As a new exporter, you’re likely asking: Which payment method is safest and most efficient? The answer isn’t one-size-fits-all—it depends on your client’s creditworthiness, order size, and trade context. Let’s break down three common options used globally: Letter of Credit (L/C), Telegraphic Transfer (T/T), and WeChat Pay—plus when each shines.
According to industry data from Alibaba Trade Assurance, over 80% of small-to-medium B2B exporters prefer T/T for its simplicity, but that doesn’t mean it’s always safe. In fact, misjudging a buyer’s reliability can lead to delayed or non-payment—costing up to 15–25% of total revenue in worst-case scenarios.
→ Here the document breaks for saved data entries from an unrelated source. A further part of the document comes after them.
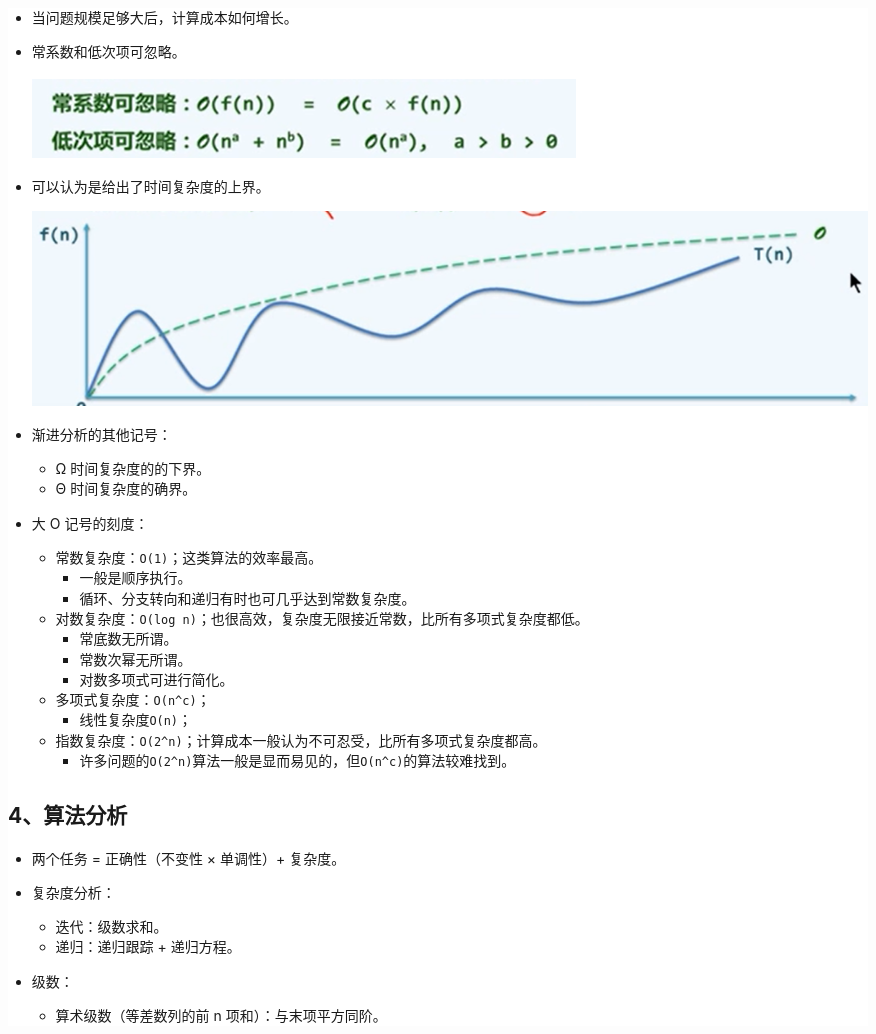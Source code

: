   - 当问题规模足够大后，计算成本如何增长。

  - 常系数和低次项可忽略。

    ![大O2](img/1、绪论/大O2.png)

  - 可以认为是给出了时间复杂度的上界。

    ![大O3](img/1、绪论/大O3.png)

- 渐进分析的其他记号：

  - Ω 时间复杂度的的下界。
  - Θ 时间复杂度的确界。

- 大 O 记号的刻度：

  - 常数复杂度：`O(1)`；这类算法的效率最高。
    - 一般是顺序执行。
    - 循环、分支转向和递归有时也可几乎达到常数复杂度。
  - 对数复杂度：`O(log n)`；也很高效，复杂度无限接近常数，比所有多项式复杂度都低。
    - 常底数无所谓。
    - 常数次幂无所谓。
    - 对数多项式可进行简化。
  - 多项式复杂度：`O(n^c)`；
    - 线性复杂度`O(n)`；
  - 指数复杂度：`O(2^n)`；计算成本一般认为不可忍受，比所有多项式复杂度都高。
    - 许多问题的`O(2^n)`算法一般是显而易见的，但`O(n^c)`的算法较难找到。

## 4、算法分析

- 两个任务 = 正确性（不变性 × 单调性）+ 复杂度。

- 复杂度分析：

  - 迭代：级数求和。
  - 递归：递归跟踪 + 递归方程。

- 级数：

  - 算术级数（等差数列的前 n 项和）：与末项平方同阶。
Payment Method | Best For | Avg. Processing Time | Risk Level |
---|---|---|---|
T/T (Telegraphic Transfer) | Established clients, low-value orders | 1–3 days | Medium |
L/C (Letter of Credit) | New buyers, high-value contracts | 7–14 days | Low |
WeChat Pay (International) | ASEAN region, SMEs with existing relationships | Instant (if supported) | High (limited global reach) |
Take this example: A Chinese factory exporting LED lighting to a distributor in Indonesia initially used full T/T upfront. After two failed deliveries due to unclear payment terms, they switched to a 30% deposit + 70% L/C at sight model—and saw a 40% drop in payment disputes within six months.
On the other hand, if you're selling to a trusted European partner who has been ordering quarterly for years, using a simple 50% advance via T/T makes sense—it builds trust without complexity.
Here’s where smart tools come in: Through our CRM system’s Customer Payment Preference Module, you can automatically flag high-risk buyers based on historical behavior and recommend safer alternatives like escrow or staged payments—even before the first email exchange.
You don’t need to be an expert overnight—but knowing how to match the right tool to the right buyer will save you time, money, and headaches. Start by analyzing past transactions, then test small changes in your quoting process.